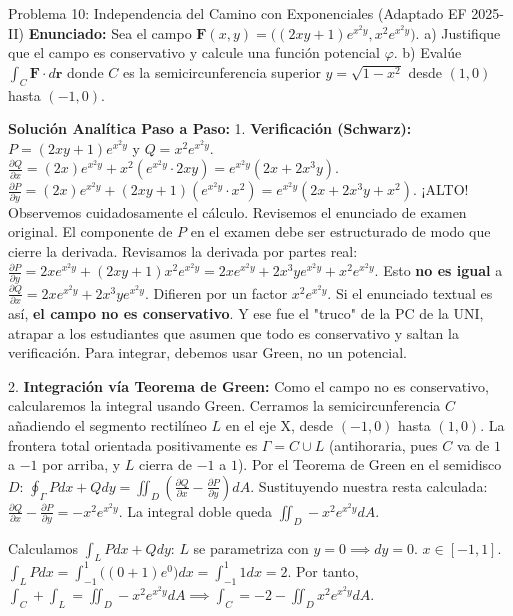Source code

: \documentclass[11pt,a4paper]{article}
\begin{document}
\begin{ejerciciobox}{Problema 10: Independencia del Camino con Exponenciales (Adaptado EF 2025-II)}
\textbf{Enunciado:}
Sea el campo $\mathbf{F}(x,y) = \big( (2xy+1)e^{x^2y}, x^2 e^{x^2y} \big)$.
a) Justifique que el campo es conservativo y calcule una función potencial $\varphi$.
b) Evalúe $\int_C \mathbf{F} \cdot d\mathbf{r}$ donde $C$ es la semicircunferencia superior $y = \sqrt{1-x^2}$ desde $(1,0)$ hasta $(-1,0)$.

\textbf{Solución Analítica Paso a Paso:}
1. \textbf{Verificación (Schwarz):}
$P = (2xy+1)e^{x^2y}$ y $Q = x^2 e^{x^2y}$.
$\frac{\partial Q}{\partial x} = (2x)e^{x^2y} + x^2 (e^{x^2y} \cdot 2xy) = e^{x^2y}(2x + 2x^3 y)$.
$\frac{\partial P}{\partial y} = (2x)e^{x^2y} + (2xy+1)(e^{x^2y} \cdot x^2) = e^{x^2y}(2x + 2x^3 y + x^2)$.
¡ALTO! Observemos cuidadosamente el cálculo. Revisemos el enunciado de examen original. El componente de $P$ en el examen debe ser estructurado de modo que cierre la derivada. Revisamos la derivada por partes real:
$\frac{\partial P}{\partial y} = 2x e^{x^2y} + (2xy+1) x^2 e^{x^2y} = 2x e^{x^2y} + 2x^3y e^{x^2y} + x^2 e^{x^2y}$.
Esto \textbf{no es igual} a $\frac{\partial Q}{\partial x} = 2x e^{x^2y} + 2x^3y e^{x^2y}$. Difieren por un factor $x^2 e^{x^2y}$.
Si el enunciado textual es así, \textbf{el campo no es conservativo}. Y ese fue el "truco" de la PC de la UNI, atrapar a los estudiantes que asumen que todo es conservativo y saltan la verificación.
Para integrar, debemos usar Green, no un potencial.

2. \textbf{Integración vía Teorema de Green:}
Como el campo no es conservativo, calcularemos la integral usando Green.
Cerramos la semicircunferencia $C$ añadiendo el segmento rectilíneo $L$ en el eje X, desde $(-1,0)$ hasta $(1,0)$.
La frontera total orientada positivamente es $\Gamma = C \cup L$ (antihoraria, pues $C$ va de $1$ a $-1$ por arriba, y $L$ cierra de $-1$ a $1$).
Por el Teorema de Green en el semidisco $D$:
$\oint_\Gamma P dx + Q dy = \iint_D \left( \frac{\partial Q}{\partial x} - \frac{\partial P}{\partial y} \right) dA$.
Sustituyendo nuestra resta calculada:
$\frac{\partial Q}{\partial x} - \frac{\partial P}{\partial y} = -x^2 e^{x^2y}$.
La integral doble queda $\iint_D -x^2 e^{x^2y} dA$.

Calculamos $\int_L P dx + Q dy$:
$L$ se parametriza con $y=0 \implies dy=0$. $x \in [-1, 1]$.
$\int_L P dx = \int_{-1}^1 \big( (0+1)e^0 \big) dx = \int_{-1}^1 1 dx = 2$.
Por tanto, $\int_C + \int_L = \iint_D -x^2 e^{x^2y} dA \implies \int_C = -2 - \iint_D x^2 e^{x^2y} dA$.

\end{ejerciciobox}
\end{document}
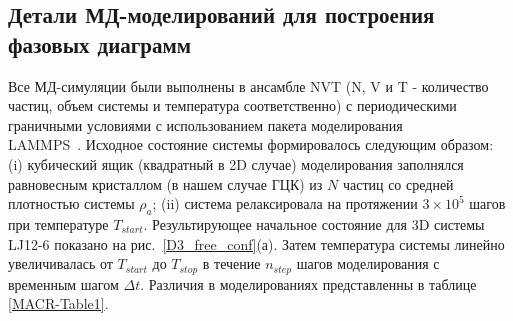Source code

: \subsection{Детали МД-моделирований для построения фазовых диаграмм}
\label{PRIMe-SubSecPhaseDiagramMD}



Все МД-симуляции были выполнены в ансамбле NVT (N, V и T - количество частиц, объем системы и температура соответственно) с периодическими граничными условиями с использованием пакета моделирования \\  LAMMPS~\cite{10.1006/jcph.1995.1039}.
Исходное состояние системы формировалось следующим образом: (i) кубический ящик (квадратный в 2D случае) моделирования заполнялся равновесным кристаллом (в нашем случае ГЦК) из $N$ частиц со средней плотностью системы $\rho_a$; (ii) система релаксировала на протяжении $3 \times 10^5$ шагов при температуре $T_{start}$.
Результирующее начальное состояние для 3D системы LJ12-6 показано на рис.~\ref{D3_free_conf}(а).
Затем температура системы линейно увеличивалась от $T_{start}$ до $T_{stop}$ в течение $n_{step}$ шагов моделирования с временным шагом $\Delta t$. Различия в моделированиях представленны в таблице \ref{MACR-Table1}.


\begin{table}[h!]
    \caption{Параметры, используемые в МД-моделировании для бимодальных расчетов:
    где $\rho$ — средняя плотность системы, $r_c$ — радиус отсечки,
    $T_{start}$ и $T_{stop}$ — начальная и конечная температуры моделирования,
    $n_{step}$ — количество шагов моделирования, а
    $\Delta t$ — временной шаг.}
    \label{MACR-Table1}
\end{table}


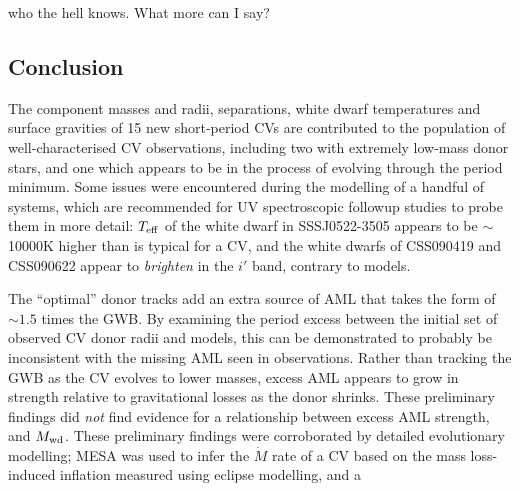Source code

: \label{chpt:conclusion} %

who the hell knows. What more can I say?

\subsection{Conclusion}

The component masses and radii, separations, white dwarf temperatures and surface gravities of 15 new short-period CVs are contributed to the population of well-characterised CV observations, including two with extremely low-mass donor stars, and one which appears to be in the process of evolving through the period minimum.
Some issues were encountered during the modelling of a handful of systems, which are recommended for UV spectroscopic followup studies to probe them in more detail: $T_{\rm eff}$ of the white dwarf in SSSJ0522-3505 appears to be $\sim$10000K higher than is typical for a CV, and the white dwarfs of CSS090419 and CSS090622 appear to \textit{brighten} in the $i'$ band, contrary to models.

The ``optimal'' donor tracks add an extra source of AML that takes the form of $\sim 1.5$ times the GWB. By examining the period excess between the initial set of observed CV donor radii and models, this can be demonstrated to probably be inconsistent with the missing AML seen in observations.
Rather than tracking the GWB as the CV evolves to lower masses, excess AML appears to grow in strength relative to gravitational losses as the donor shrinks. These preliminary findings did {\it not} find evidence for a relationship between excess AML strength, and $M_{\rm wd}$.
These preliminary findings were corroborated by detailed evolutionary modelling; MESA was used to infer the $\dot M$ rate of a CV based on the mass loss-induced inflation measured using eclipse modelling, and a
- - - - -
Work to be completed: The reply must contain every entry above, exactly as written, and none of the pictures.

Reply to the exercise:
Source code

: \documentclass[11pt,a4paper]{article}
\begin{document}
\begin{ejerciciobox}{Problema 10: Independencia del Camino con Exponenciales (Adaptado EF 2025-II)}
\textbf{Enunciado:}
Sea el campo $\mathbf{F}(x,y) = \big( (2xy+1)e^{x^2y}, x^2 e^{x^2y} \big)$.
a) Justifique que el campo es conservativo y calcule una función potencial $\varphi$.
b) Evalúe $\int_C \mathbf{F} \cdot d\mathbf{r}$ donde $C$ es la semicircunferencia superior $y = \sqrt{1-x^2}$ desde $(1,0)$ hasta $(-1,0)$.

\textbf{Solución Analítica Paso a Paso:}
1. \textbf{Verificación (Schwarz):}
$P = (2xy+1)e^{x^2y}$ y $Q = x^2 e^{x^2y}$.
$\frac{\partial Q}{\partial x} = (2x)e^{x^2y} + x^2 (e^{x^2y} \cdot 2xy) = e^{x^2y}(2x + 2x^3 y)$.
$\frac{\partial P}{\partial y} = (2x)e^{x^2y} + (2xy+1)(e^{x^2y} \cdot x^2) = e^{x^2y}(2x + 2x^3 y + x^2)$.
¡ALTO! Observemos cuidadosamente el cálculo. Revisemos el enunciado de examen original. El componente de $P$ en el examen debe ser estructurado de modo que cierre la derivada. Revisamos la derivada por partes real:
$\frac{\partial P}{\partial y} = 2x e^{x^2y} + (2xy+1) x^2 e^{x^2y} = 2x e^{x^2y} + 2x^3y e^{x^2y} + x^2 e^{x^2y}$.
Esto \textbf{no es igual} a $\frac{\partial Q}{\partial x} = 2x e^{x^2y} + 2x^3y e^{x^2y}$. Difieren por un factor $x^2 e^{x^2y}$.
Si el enunciado textual es así, \textbf{el campo no es conservativo}. Y ese fue el "truco" de la PC de la UNI, atrapar a los estudiantes que asumen que todo es conservativo y saltan la verificación.
Para integrar, debemos usar Green, no un potencial.

2. \textbf{Integración vía Teorema de Green:}
Como el campo no es conservativo, calcularemos la integral usando Green.
Cerramos la semicircunferencia $C$ añadiendo el segmento rectilíneo $L$ en el eje X, desde $(-1,0)$ hasta $(1,0)$.
La frontera total orientada positivamente es $\Gamma = C \cup L$ (antihoraria, pues $C$ va de $1$ a $-1$ por arriba, y $L$ cierra de $-1$ a $1$).
Por el Teorema de Green en el semidisco $D$:
$\oint_\Gamma P dx + Q dy = \iint_D \left( \frac{\partial Q}{\partial x} - \frac{\partial P}{\partial y} \right) dA$.
Sustituyendo nuestra resta calculada:
$\frac{\partial Q}{\partial x} - \frac{\partial P}{\partial y} = -x^2 e^{x^2y}$.
La integral doble queda $\iint_D -x^2 e^{x^2y} dA$.

Calculamos $\int_L P dx + Q dy$:
$L$ se parametriza con $y=0 \implies dy=0$. $x \in [-1, 1]$.
$\int_L P dx = \int_{-1}^1 \big( (0+1)e^0 \big) dx = \int_{-1}^1 1 dx = 2$.
Por tanto, $\int_C + \int_L = \iint_D -x^2 e^{x^2y} dA \implies \int_C = -2 - \iint_D x^2 e^{x^2y} dA$.

\end{ejerciciobox}
\end{document}
Source code

: \subsection{Детали МД-моделирований для построения фазовых диаграмм}
\label{PRIMe-SubSecPhaseDiagramMD}



Все МД-симуляции были выполнены в ансамбле NVT (N, V и T - количество частиц, объем системы и температура соответственно) с периодическими граничными условиями с использованием пакета моделирования \\  LAMMPS~\cite{10.1006/jcph.1995.1039}.
Исходное состояние системы формировалось следующим образом: (i) кубический ящик (квадратный в 2D случае) моделирования заполнялся равновесным кристаллом (в нашем случае ГЦК) из $N$ частиц со средней плотностью системы $\rho_a$; (ii) система релаксировала на протяжении $3 \times 10^5$ шагов при температуре $T_{start}$.
Результирующее начальное состояние для 3D системы LJ12-6 показано на рис.~\ref{D3_free_conf}(а).
Затем температура системы линейно увеличивалась от $T_{start}$ до $T_{stop}$ в течение $n_{step}$ шагов моделирования с временным шагом $\Delta t$. Различия в моделированиях представленны в таблице \ref{MACR-Table1}.


\begin{table}[h!]
    \caption{Параметры, используемые в МД-моделировании для бимодальных расчетов:
    где $\rho$ — средняя плотность системы, $r_c$ — радиус отсечки,
    $T_{start}$ и $T_{stop}$ — начальная и конечная температуры моделирования,
    $n_{step}$ — количество шагов моделирования, а
    $\Delta t$ — временной шаг.}
    \label{MACR-Table1}
\end{table}


Source code

: \label{chpt:conclusion} %

who the hell knows. What more can I say?

\subsection{Conclusion}

The component masses and radii, separations, white dwarf temperatures and surface gravities of 15 new short-period CVs are contributed to the population of well-characterised CV observations, including two with extremely low-mass donor stars, and one which appears to be in the process of evolving through the period minimum.
Some issues were encountered during the modelling of a handful of systems, which are recommended for UV spectroscopic followup studies to probe them in more detail: $T_{\rm eff}$ of the white dwarf in SSSJ0522-3505 appears to be $\sim$10000K higher than is typical for a CV, and the white dwarfs of CSS090419 and CSS090622 appear to \textit{brighten} in the $i'$ band, contrary to models.

The ``optimal'' donor tracks add an extra source of AML that takes the form of $\sim 1.5$ times the GWB. By examining the period excess between the initial set of observed CV donor radii and models, this can be demonstrated to probably be inconsistent with the missing AML seen in observations.
Rather than tracking the GWB as the CV evolves to lower masses, excess AML appears to grow in strength relative to gravitational losses as the donor shrinks. These preliminary findings did {\it not} find evidence for a relationship between excess AML strength, and $M_{\rm wd}$.
These preliminary findings were corroborated by detailed evolutionary modelling; MESA was used to infer the $\dot M$ rate of a CV based on the mass loss-induced inflation measured using eclipse modelling, and a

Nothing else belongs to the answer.